Rohan Polanco

Personal information
- Full name: Rohan Polanco Emiliano
- Nationality: Dominican
- Born: 15 October 1998 (age 27) Santo Domingo, Dominican Republic
- Height: 5 ft 10 in (178 cm)
- Weight: Welterweight

Boxing career
- Stance: Orthodox

Boxing record
- Total fights: 18
- Wins: 18
- Win by KO: 10

Medal record
Representing Dominican Republic
Pan American Games
| Silver medal – second place | 2019 Lima | Welterweight |

= Rohan Polanco =

Dominican Republic boxer (born 1998)

Rohan Polanco Emiliano (born 15 October 1998) is a Dominican professional boxer.
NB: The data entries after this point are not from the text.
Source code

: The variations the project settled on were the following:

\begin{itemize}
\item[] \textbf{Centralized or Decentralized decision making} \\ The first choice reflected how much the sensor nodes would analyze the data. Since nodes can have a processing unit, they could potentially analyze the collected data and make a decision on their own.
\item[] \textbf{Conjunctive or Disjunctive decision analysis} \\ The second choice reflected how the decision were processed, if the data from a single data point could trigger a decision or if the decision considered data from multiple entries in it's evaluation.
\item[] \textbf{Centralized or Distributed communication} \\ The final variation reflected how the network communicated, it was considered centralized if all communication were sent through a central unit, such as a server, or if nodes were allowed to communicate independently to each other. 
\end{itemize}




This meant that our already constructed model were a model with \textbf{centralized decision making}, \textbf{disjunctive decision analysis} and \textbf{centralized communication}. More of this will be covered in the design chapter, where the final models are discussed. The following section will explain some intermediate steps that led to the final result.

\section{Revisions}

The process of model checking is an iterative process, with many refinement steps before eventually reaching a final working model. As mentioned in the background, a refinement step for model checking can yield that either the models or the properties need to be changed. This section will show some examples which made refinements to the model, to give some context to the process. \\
As an amateur, he competed in the men's welterweight event at the 2020 Summer Olympics.

==Professional career==
On December 9, 2023, in Pembroke Pines, FL, Polanco stopped Keith Hunt in the sixth round.
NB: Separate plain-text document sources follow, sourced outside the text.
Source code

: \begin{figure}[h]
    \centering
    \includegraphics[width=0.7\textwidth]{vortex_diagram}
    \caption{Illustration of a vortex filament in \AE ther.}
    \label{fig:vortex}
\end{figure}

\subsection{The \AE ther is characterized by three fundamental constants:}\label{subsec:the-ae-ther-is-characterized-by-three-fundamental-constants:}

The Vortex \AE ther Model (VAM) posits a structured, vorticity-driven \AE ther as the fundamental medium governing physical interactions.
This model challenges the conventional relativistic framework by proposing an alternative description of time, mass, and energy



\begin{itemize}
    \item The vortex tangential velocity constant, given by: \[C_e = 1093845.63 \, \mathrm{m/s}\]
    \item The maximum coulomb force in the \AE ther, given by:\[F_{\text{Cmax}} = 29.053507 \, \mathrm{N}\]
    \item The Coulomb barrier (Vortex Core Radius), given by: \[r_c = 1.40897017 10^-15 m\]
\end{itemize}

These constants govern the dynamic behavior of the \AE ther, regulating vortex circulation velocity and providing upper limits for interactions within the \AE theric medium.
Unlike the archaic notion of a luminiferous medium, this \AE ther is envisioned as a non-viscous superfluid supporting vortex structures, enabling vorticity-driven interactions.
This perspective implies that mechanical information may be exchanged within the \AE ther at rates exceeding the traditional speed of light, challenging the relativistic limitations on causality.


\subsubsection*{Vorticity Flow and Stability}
On September 27, 2024, in New York, NY, Polanco stopped Marcelino Nicolas Lopez in the sixth round.

Polanco was scheduled to face Fabián Maidana in a welterweight bout in Las Vegas on May 4, 2025. Polanco won the fight by unanimous decision.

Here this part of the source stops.